[Data provided Boundary: Start]

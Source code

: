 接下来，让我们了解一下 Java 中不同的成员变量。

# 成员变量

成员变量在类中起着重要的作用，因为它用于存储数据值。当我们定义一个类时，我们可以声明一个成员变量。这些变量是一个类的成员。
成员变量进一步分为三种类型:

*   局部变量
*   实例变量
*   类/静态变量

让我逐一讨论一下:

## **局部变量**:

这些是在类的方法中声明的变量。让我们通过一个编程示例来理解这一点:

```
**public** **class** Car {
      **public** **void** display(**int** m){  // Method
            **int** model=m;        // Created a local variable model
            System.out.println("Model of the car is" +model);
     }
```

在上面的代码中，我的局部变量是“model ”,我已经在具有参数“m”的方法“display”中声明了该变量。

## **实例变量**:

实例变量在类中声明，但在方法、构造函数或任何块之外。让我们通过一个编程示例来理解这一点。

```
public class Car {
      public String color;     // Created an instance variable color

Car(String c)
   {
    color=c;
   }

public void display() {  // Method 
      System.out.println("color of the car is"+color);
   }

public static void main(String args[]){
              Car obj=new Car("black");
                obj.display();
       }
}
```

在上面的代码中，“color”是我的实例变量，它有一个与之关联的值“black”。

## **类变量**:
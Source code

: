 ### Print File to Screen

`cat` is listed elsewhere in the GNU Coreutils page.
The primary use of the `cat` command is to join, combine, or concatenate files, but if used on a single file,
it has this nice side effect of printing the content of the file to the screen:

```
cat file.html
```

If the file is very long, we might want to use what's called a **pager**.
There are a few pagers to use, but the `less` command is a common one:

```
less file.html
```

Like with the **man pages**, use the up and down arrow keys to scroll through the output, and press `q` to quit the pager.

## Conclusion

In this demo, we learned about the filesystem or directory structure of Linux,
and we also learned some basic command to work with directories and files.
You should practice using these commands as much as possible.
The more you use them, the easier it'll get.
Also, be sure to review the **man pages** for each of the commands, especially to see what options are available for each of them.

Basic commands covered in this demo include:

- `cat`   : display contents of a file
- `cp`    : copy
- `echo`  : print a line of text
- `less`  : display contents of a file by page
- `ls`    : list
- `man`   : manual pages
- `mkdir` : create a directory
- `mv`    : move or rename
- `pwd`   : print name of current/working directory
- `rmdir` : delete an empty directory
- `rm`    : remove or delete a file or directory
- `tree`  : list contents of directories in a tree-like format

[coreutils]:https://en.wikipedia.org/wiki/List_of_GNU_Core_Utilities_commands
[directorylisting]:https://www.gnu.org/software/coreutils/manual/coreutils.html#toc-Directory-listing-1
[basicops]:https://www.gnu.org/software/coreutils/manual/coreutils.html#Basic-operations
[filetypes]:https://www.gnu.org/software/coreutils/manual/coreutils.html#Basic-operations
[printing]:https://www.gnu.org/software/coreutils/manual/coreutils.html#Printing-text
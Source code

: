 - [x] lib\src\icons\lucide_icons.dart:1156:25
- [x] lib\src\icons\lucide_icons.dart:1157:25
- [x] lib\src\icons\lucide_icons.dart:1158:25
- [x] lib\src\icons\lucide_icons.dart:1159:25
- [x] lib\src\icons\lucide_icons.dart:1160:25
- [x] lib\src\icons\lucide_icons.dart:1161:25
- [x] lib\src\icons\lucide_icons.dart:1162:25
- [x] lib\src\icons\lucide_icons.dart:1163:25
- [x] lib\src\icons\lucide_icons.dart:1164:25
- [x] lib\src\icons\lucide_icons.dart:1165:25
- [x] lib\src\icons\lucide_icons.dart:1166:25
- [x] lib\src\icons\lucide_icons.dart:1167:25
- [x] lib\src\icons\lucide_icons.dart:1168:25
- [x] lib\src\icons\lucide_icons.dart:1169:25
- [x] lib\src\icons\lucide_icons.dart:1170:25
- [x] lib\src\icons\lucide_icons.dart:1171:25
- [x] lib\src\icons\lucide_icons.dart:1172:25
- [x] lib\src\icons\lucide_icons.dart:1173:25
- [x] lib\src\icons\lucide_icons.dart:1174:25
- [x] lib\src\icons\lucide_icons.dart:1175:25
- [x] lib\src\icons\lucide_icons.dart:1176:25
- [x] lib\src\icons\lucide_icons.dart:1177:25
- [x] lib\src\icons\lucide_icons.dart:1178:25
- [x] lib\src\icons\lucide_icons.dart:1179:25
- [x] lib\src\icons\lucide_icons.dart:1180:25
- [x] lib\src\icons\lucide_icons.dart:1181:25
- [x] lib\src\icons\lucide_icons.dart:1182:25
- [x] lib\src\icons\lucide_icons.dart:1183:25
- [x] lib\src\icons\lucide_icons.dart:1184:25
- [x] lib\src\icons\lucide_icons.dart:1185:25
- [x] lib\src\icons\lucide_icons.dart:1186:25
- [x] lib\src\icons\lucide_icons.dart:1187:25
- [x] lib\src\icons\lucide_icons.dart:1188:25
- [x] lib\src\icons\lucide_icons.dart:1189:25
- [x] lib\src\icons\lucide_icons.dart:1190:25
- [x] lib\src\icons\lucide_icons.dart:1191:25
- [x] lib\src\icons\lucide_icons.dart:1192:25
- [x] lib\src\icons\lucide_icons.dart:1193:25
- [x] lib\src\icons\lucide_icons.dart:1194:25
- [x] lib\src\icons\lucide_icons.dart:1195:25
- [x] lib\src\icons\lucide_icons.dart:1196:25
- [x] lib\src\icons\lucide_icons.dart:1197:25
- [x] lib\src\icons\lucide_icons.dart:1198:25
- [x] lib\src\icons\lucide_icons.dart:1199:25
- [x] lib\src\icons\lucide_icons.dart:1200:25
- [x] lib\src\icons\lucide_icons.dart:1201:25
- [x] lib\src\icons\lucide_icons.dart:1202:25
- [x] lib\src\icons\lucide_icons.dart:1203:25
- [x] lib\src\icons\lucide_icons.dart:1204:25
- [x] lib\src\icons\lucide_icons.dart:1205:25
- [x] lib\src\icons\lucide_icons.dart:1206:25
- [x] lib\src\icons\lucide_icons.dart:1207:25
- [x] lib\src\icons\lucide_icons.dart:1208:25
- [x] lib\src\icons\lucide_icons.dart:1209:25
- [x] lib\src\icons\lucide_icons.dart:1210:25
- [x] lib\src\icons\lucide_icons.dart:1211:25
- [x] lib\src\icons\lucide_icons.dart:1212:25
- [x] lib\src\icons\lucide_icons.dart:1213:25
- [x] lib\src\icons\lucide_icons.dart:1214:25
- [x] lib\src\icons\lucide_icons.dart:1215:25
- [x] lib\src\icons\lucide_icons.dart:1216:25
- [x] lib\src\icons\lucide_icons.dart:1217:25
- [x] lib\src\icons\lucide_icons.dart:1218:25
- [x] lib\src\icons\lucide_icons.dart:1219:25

[Data provided Boundary: End]

» What you need to do
Give again the lines from the line holding "- [x] lib\src\icons\lucide_icons.dart:1210:25" through the close of the listing, both included, exactly as written and with nothing else.

» Worked solution
- [x] lib\src\icons\lucide_icons.dart:1210:25
- [x] lib\src\icons\lucide_icons.dart:1211:25
- [x] lib\src\icons\lucide_icons.dart:1212:25
- [x] lib\src\icons\lucide_icons.dart:1213:25
- [x] lib\src\icons\lucide_icons.dart:1214:25
- [x] lib\src\icons\lucide_icons.dart:1215:25
- [x] lib\src\icons\lucide_icons.dart:1216:25
- [x] lib\src\icons\lucide_icons.dart:1217:25
- [x] lib\src\icons\lucide_icons.dart:1218:25
- [x] lib\src\icons\lucide_icons.dart:1219:25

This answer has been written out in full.